The file containing the entire database can be obtained in various formats on the official website of “Gene Ontology”, as well as terms are available online using the “Gene Ontology” AmiGO browser. In addition, it can be used to extract a data array of gene products related to a particular term. You can also download maps of the correspondence of GO terms to other classification systems on the site.

Annotations

Genome annotation is aimed at obtaining information about the properties of gene products. GO annotations use the terms “Gene Ontology” for this. GO Consortium members post their annotations on the Gene Ontology website, where the annotations are available for direct download or for viewing in the AmiGO browser.
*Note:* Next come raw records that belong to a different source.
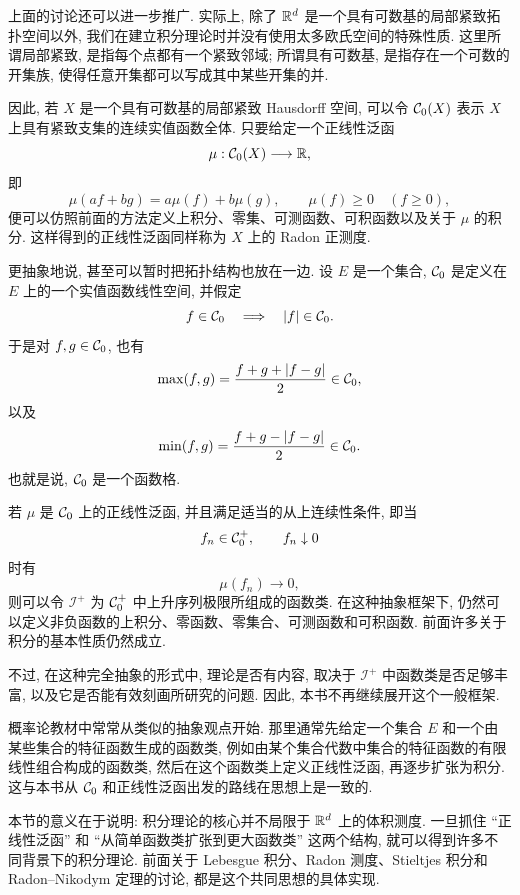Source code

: 上面的讨论还可以进一步推广. 实际上, 除了 \(\R^d\) 是一个具有可数基的局部紧致拓扑空间以外, 我们在建立积分理论时并没有使用太多欧氏空间的特殊性质. 这里所谓局部紧致, 是指每个点都有一个紧致邻域; 所谓具有可数基, 是指存在一个可数的开集族, 使得任意开集都可以写成其中某些开集的并.

因此, 若 \(X\) 是一个具有可数基的局部紧致 Hausdorff 空间, 可以令 \(\C_0(X)\) 表示 \(X\) 上具有紧致支集的连续实值函数全体. 只要给定一个正线性泛函
\[
\mu:\C_0(X)\longrightarrow\R,
\]
即
\[
\mu(af+bg)=a\mu(f)+b\mu(g),
\qquad
\mu(f)\geq0\quad(f\geq0),
\]
便可以仿照前面的方法定义上积分、零集、可测函数、可积函数以及关于 \(\mu\) 的积分. 这样得到的正线性泛函同样称为 \(X\) 上的 Radon 正测度.

更抽象地说, 甚至可以暂时把拓扑结构也放在一边. 设 \(E\) 是一个集合, \(\C_0\) 是定义在 \(E\) 上的一个实值函数线性空间, 并假定
\[
f\in\C_0
\quad\Longrightarrow\quad
|f|\in\C_0.
\]
于是对 \(f,g\in\C_0\), 也有
\[
\max(f,g)=\frac{f+g+|f-g|}{2}\in\C_0,
\]
以及
\[
\min(f,g)=\frac{f+g-|f-g|}{2}\in\C_0.
\]
也就是说, \(\C_0\) 是一个函数格.

若 \(\mu\) 是 \(\C_0\) 上的正线性泛函, 并且满足适当的从上连续性条件, 即当
\[
f_n\in\C_0^+,
\qquad
f_n\downarrow0
\]
时有
\[
\mu(f_n)\to0,
\]
则可以令 \(\mathcal I^+\) 为 \(\C_0^+\) 中上升序列极限所组成的函数类. 在这种抽象框架下, 仍然可以定义非负函数的上积分、零函数、零集合、可测函数和可积函数. 前面许多关于积分的基本性质仍然成立.

不过, 在这种完全抽象的形式中, 理论是否有内容, 取决于 \(\mathcal I^+\) 中函数类是否足够丰富, 以及它是否能有效刻画所研究的问题. 因此, 本书不再继续展开这个一般框架.

\begin{rem}
	概率论教材中常常从类似的抽象观点开始. 那里通常先给定一个集合 \(E\) 和一个由某些集合的特征函数生成的函数类, 例如由某个集合代数中集合的特征函数的有限线性组合构成的函数类, 然后在这个函数类上定义正线性泛函, 再逐步扩张为积分. 这与本书从 \(\C_0\) 和正线性泛函出发的路线在思想上是一致的.
\end{rem}

\begin{rem}
	本节的意义在于说明: 积分理论的核心并不局限于 \(\R^d\) 上的体积测度. 一旦抓住 ``正线性泛函'' 和 ``从简单函数类扩张到更大函数类'' 这两个结构, 就可以得到许多不同背景下的积分理论. 前面关于 Lebesgue 积分、Radon 测度、Stieltjes 积分和 Radon--Nikodym 定理的讨论, 都是这个共同思想的具体实现.
\end{rem}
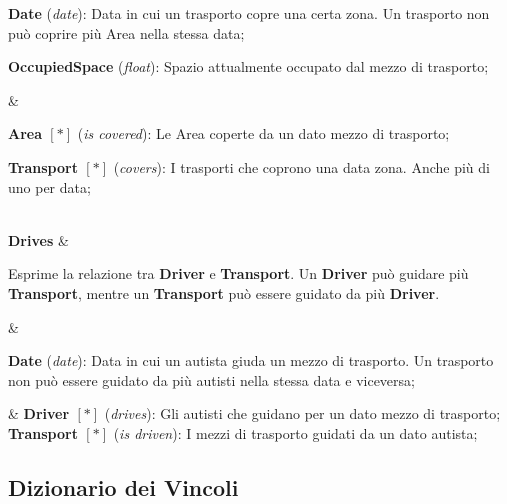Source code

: {{  \textbf{Date} (\textit{date}): Data in cui un trasporto copre una certa zona. Un trasporto non può coprire più Area nella stessa data; 
  
  \textbf{OccupiedSpace} (\textit{float}): Spazio attualmente occupato dal mezzo di trasporto;

  } &
  {\footnotesize
  \textbf{Area \([*]\)} (\textit{is covered}): Le Area coperte da un dato mezzo di trasporto;

  \textbf{Transport \([*]\)} (\textit{covers}): I trasporti che coprono una data zona. Anche più di uno per data;
  }\\

  \textbf{Drives} &
  {\footnotesize
  Esprime la relazione tra \textbf{Driver} e \textbf{Transport}. Un \textbf{Driver} può guidare più \textbf{Transport}, mentre un \textbf{Transport} può essere guidato da più \textbf{Driver}.
  
  } &
  {\footnotesize

  \textbf{Date} (\textit{date}): Data in cui un autista giuda un mezzo di trasporto. Un trasporto non può essere guidato da più autisti nella stessa data e viceversa; 
  
  } &
  {\footnotesize
  \textbf{Driver \([*]\)} (\textit{drives}): Gli autisti che guidano per un dato mezzo di trasporto; 
  \textbf{Transport \([*]\)} (\textit{is driven}): I mezzi di trasporto guidati da un dato autista;
  }\\
}

\subsection{Dizionario dei Vincoli}\label{ConstraintDictionary}

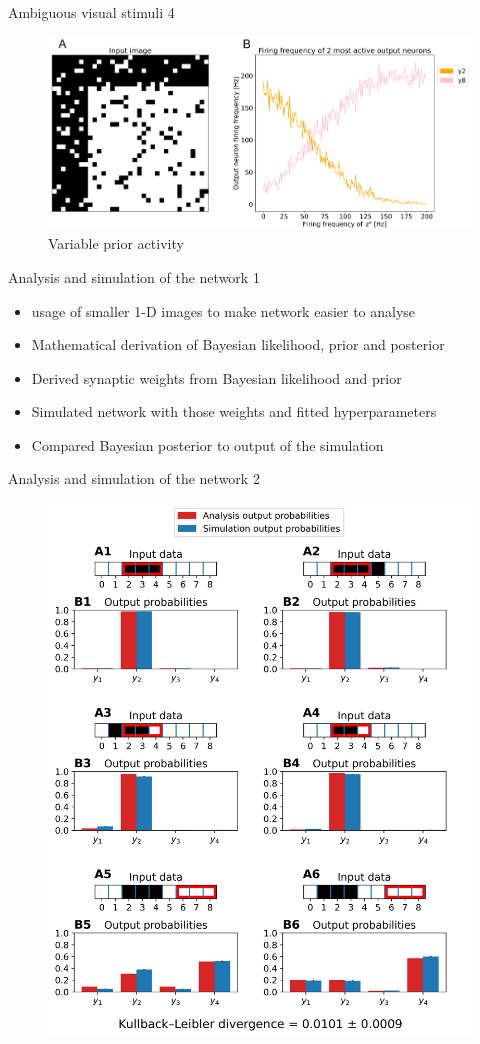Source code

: \documentclass[aspectratio=169]{beamer}
\begin{document}
\begin{frame}{Ambiguous visual stimuli 4}
		\begin{figure}
        \includegraphics[width=0.7\linewidth]{../Latex/figures/horvertAdaptiveInh/YFrequency_prior.png}
      \\   \scriptsize Variable prior activity
      \end{figure} 
\end{frame}

\begin{frame}{Analysis and
 simulation of the network 1}
	\begin{itemize}
	  \item usage of smaller 1-D images to make network easier to analyse 
	  \item Mathematical derivation of Bayesian likelihood, prior and posterior
	  \item Derived synaptic weights from Bayesian likelihood and prior
	  \item Simulated network with those weights and fitted hyperparameters
	  \item Compared Bayesian posterior to output of the simulation
	\end{itemize}
\end{frame}

\begin{frame}{Analysis and
 simulation of the network 2}
 \vspace{-1.0cm}
		\begin{figure}
        \includegraphics[width=0.35\linewidth]{../Latex/figures/1D/1D_98_440_4.png}
      \end{figure} 
\end{frame}
\end{document}
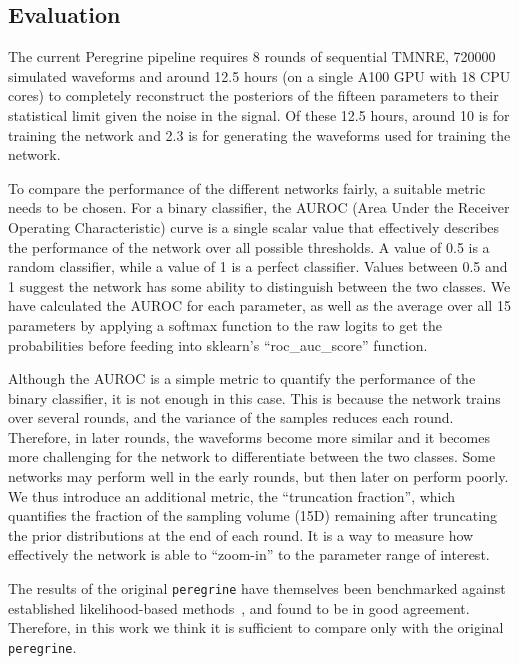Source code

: \subsection{Evaluation}

The current Peregrine pipeline requires 8 rounds of sequential TMNRE, 720000 simulated waveforms and around 12.5 hours (on a single A100 GPU with 18 CPU cores) to completely reconstruct the posteriors of the fifteen parameters to their statistical limit given the noise in the signal. Of these 12.5 hours, around 10 is for training the network and 2.3 is for generating the waveforms used for training the network. 

To compare the performance of the different networks fairly, a suitable metric needs to be chosen. For a binary classifier, the AUROC (Area Under the Receiver Operating Characteristic) curve is a single scalar value that effectively describes the performance of the network over all possible thresholds. A value of 0.5 is a random classifier, while a value of 1 is a perfect classifier. Values between 0.5 and 1 suggest the network has some ability to distinguish between the two classes. We have calculated the AUROC for each parameter, as well as the average over all 15 parameters by applying a softmax function to the raw logits to get the probabilities before feeding into sklearn's \enquote{roc\_auc\_score} function.

Although the AUROC is a simple metric to quantify the performance of the binary classifier, it is not enough in this case. This is because the network trains over several rounds, and the variance of the samples reduces each round. Therefore, in later rounds,  the waveforms become more similar and it becomes more challenging for the network to differentiate between the two classes. Some networks may perform well in the early rounds, but then later on perform poorly. We thus introduce an additional metric, the \enquote{truncation fraction}, which quantifies the fraction of the sampling volume (15D) remaining after truncating the prior distributions at the end of each round. It is a way to measure how effectively the network is able to \enquote{zoom-in} to the parameter range of interest.

The results of the original \texttt{peregrine} have themselves been benchmarked against established likelihood-based methods~\cite{Speagle_2020}, and found to be in good agreement. Therefore, in this work we think it is sufficient to compare only with the original \texttt{peregrine}.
The gene annotation contains the following data: name and identifier of the gene product; related term GO; the type of data on which the annotation is based (evidence code); link to the source; as well as the creator and date of the annotation. There is a specific ontology for data types indicating evidence code, that is specific to the OBO project. It includes various methods of annotation, both manual and automatic. For example:

  • IDA (Inferred from Direct Assay) – experimental data;
  • TAS (Traceable Author Statement) – data from a scientific publication;
  • IMP (Inferred from Mutant Phenotype) – data obtained based on the mutant phenotype;
  • IGI (Inferred from Genetic Interaction) – based on gene interaction;
  • IPI (Inferred from Physical Interaction) – based on physical interaction;
  • RCA (Inferred from Reviewed Computational Analysis) – based on reliable computational analysis;
  • ISS (Inferred from Sequence Similarity) – based on sequence similarity;
  • IGC (Inferred from Genomic Context) – based on the genomic context;
  • IEP (Inferred from Expression Pattern) – based on the nature of the expression;
  • NAS (Non-traceable Author Statement) – based on unpublished data;
  • IEA (Inferred from Electronic Annotation) – based on automatic extraction of annotation from other databases;
  • IC (Inferred by Curator) – data assigned by the curator;
  • ND (No biological Data available) – no reliable data available.

As of September 2012, more than 99% of all annotations of the “Gene Ontology” were obtained automatically. Since such annotations are not manually checked, the GO Consortium considers them to be less reliable, and only some of them are available in the AmiGO browser. The complete base of annotations can be downloaded from the site of Gene Ontology.